Consistent with the results of cultured cells, when LLC were injected subcutaneously into C57BL/6 mice, intraperitoneal administration of either Me-Trp or indoximod slowed down tumor growth and the combined treatment of Me-Trp and indoximod resulted in synergistic effect on tumor growth inhibition (figure 7F,G). Two observations were made in tumor grafts following Me-Trp and indoximod treatments. First, both Me-Trp and indoximod decreased the PD-1 levels of the CD8⁺ T cells of mice spleens (figure 7H, online supplemental figure S7J) and tumor-infiltrating lymphocyte (TIL) CD8⁺ T cells, while combined treatment of Me-Trp and indoximod led to greater decrease of PD-1 (figure 7I, online supplemental figure S7K). Second, the number of CD4⁺ and CD8⁺ T cells in the tumor mass of Me-Trp-treated and indoximod-treated mice was more than double that of the tumors of untreated mice (figure 7J), Me-Trp and indoximod co-treatment showed a combined effect to enhance the number of CD4⁺ and CD8⁺ T cells, suggesting that these treatments enhanced CD8⁺ T cells survival and their tumor mass filtration ability.

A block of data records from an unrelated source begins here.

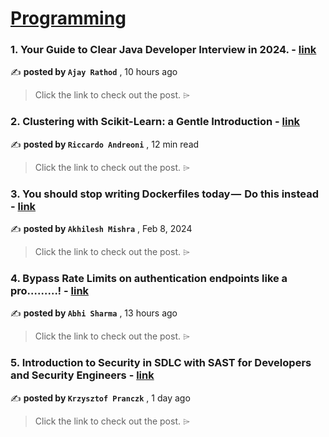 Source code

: 
<h1><a href=https://medium.com/tag/programming/recommended target="_blank" rel="noopener noreferrer">Programming</a></h1>
<h3>1. Your Guide to Clear Java Developer Interview in 2024. - <a href=https://medium.com/@rathod-ajay/your-guide-to-clear-java-developer-interview-in-2024-36a926ec6719?source=tag_recommended_feed---------0-84----------programming----------39a60d7f_9471_484f_a250_bcb74b58527a------- target="_blank" rel="noopener noreferrer">link</a></h3>

✍️ **posted by `Ajay Rathod`** <date> , 10 hours ago</date>

<blockquote>Click the link to check out the post. ⌲</blockquote>

<h3>2. Clustering with Scikit-Learn: a Gentle Introduction - <a href=https://medium.com/towards-artificial-intelligence/clustering-with-scikit-learn-a-gentle-introduction-6c7903ddf913?source=tag_recommended_feed---------1-107----------programming----------39a60d7f_9471_484f_a250_bcb74b58527a------- target="_blank" rel="noopener noreferrer">link</a></h3>

✍️ **posted by `Riccardo Andreoni`** <date> , 12 min read</date>

<blockquote>Click the link to check out the post. ⌲</blockquote>

<h3>3. You should stop writing Dockerfiles today —  Do this instead - <a href=https://medium.com/@akhilesh-mishra/you-should-stop-writing-dockerfiles-today-do-this-instead-3cd8a44cb8b0?source=tag_recommended_feed---------2-85----------programming----------39a60d7f_9471_484f_a250_bcb74b58527a------- target="_blank" rel="noopener noreferrer">link</a></h3>

✍️ **posted by `Akhilesh Mishra`** <date> , Feb 8, 2024</date>

<blockquote>Click the link to check out the post. ⌲</blockquote>

<h3>4. Bypass Rate Limits on authentication endpoints like a pro………! - <a href=https://medium.com/@a13h1/bypass-rate-limits-on-authentication-endpoints-like-a-pro-2054460a43c0?source=tag_recommended_feed---------3-84----------programming----------39a60d7f_9471_484f_a250_bcb74b58527a------- target="_blank" rel="noopener noreferrer">link</a></h3>

✍️ **posted by `Abhi Sharma`** <date> , 13 hours ago</date>

<blockquote>Click the link to check out the post. ⌲</blockquote>

<h3>5. Introduction to Security in SDLC with SAST for Developers and Security Engineers - <a href=https://medium.com/itnext/introduction-to-security-in-sdlc-with-sast-for-developers-and-security-engineers-3fcffb1b2830?source=tag_recommended_feed---------4-107----------programming----------39a60d7f_9471_484f_a250_bcb74b58527a------- target="_blank" rel="noopener noreferrer">link</a></h3>

✍️ **posted by `Krzysztof Pranczk`** <date> , 1 day ago</date>

<blockquote>Click the link to check out the post. ⌲</blockquote>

To generalize the tumor growth inhibition effects of tryptophanylation by downregulating PD-1 and activating T cells, we examined tryptophan-supplemental effects on tumor growth of B16F10 melanoma cells under with and without PD-1 antibody injection. Tryptophan decreased the growth of B16F10 tumor cells (figure 7K) and decreased surface PD-1 levels in both spleen and TIL CD8⁺ T cells (figure 7L,M), suggested that tryptophan supplemental inhibits growth of cancer cells regardless of their origins. Moreover, although both tryptophan and PD-1 antibody caused tumor regression, tryptophan exerted a potency to inhibit tumor growth in mice treated with PD-1 antibody (figure 7K-M). The synergistic effects of PD-1 antibody and tryptophan supported that tryptophan exerts its antitumor effects through inhibiting PD-1.